How to audit Google Analytics 4 in 45 steps. Verify your data quality, detect tracking errors and make sure your metrics are reliable.

Lionel Fenestraz · 14 January 2021 · 14 min read · Updated: March 2026
Google Analytics dashboard with traffic and conversion data for an audit

Table of Contents

Why audit your Google Analytics 4 account?

Performing a Google Analytics 4 (GA4) audit will help you answer several key questions:

Is my property collecting the data I need? Can I trust the data that GA4 shows me? What are the configuration errors? Are there elements that could be improved? Are my key events (conversions) properly defined? Are there gaps in the tracking implementation?

Data analysis work is based on trust in the data. GA4 aims to guide action and plays an important role in decision-making. Data must be reliable and accurate. The main goal of the audit is to ensure data integrity and quality — fixing what is causing problems and improving what can be improved.

Important note: Universal Analytics (UA) was shut down on 1 July 2023. This article covers exclusively Google Analytics 4 (GA4), Google’s current platform.

GA4 Audit: Account Structure

GA4 has a different structure from Universal Analytics. “Views” no longer exist.
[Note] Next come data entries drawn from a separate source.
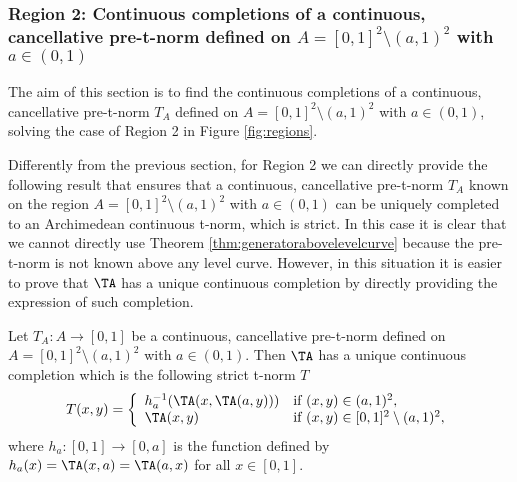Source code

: \subsubsection{Region 2: Continuous completions of a continuous, cancellative pre-t-norm defined on $A=[0,1]^2 \setminus (a,1)^2$ with $a \in (0,1)$}\label{subsection:can:Region2}

The aim of this section is to find the continuous completions of a continuous, cancellative pre-t-norm $T_A$ defined on $A=[0,1]^2 \setminus (a,1)^2$ with $a \in (0,1)$, solving the case of Region 2 in Figure \ref{fig:regions}.

Differently from the previous section, for Region 2 we can directly provide the following result that ensures that a continuous, cancellative pre-t-norm $T_A$ known on the region $A=[0,1]^2 \setminus (a,1)^2$ with $a \in (0,1)$ can be uniquely completed to an Archimedean continuous t-norm, which is strict. In this case it is clear that we cannot directly use Theorem \ref{thm:generatorabovelevelcurve} because the pre-t-norm \TA is not known above any level curve. However, in this situation it is easier to prove that $\TA$ has a unique continuous completion by directly providing the expression of such completion.

\begin{theorem}\label{thm:can:completion(a,1)} Let $T_A: A \to [0,1]$ be a continuous, cancellative pre-t-norm defined on $A=[0,1]^2 \setminus (a,1)^2$ with $a \in (0,1)$. Then $\TA$ has a unique continuous completion which is the following strict t-norm $T$
	\begin{equation}\label{eq:can:Completion(a,1)}
		T(x,y)
		=
		\left\{ \begin{array}{ll}
			h_a^{-1}(\TA(x,\TA(a,y))) & \text{if } (x,y) \in (a,1)^2,\\
			\TA(x,y) &   \text{if }   (x,y) \in [0,1]^2 \setminus (a,1)^2,
		\end{array} \right.
	\end{equation}
where $h_a:[0,1] \to [0,a]$ is the function defined by $h_a(x)=\TA(x,a)=\TA(a,x)$ for all $x \in [0,1]$.
\end{theorem}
The hierarchy is:

Account → Property → Data Streams

Each GA4 property can have multiple Data Streams: one for web, one for iOS and one for Android. For most websites, you will have a single web Data Stream with a Measurement ID of the type G-XXXXXXXXXX.

Verify your Data Stream configuration

Go to Admin → Data Streams and check:

  • That an active Data Stream exists for your domain.
  • That the Measurement ID (G-XXXXXXXXXX) matches the one installed on your site.
  • That the creation date and stream name are correct.
  • That there are no duplicate or abandoned Data Streams.

Time zone and currency

In Admin → Property settings, verify that:

  • The time zone is correctly set for your business. Sessions that cross midnight are split into two, so an incorrect time zone can distort your daily reports.
  • The currency is the one you use for your e-commerce transactions.

GA4 Audit: User management and access

Never share Google credentials

Your Google account is the gateway to all services: Gmail, Drive, GA4, Google Ads… Never share your username and password with third parties. If a vendor or collaborator needs access, create an individual access for them from within GA4.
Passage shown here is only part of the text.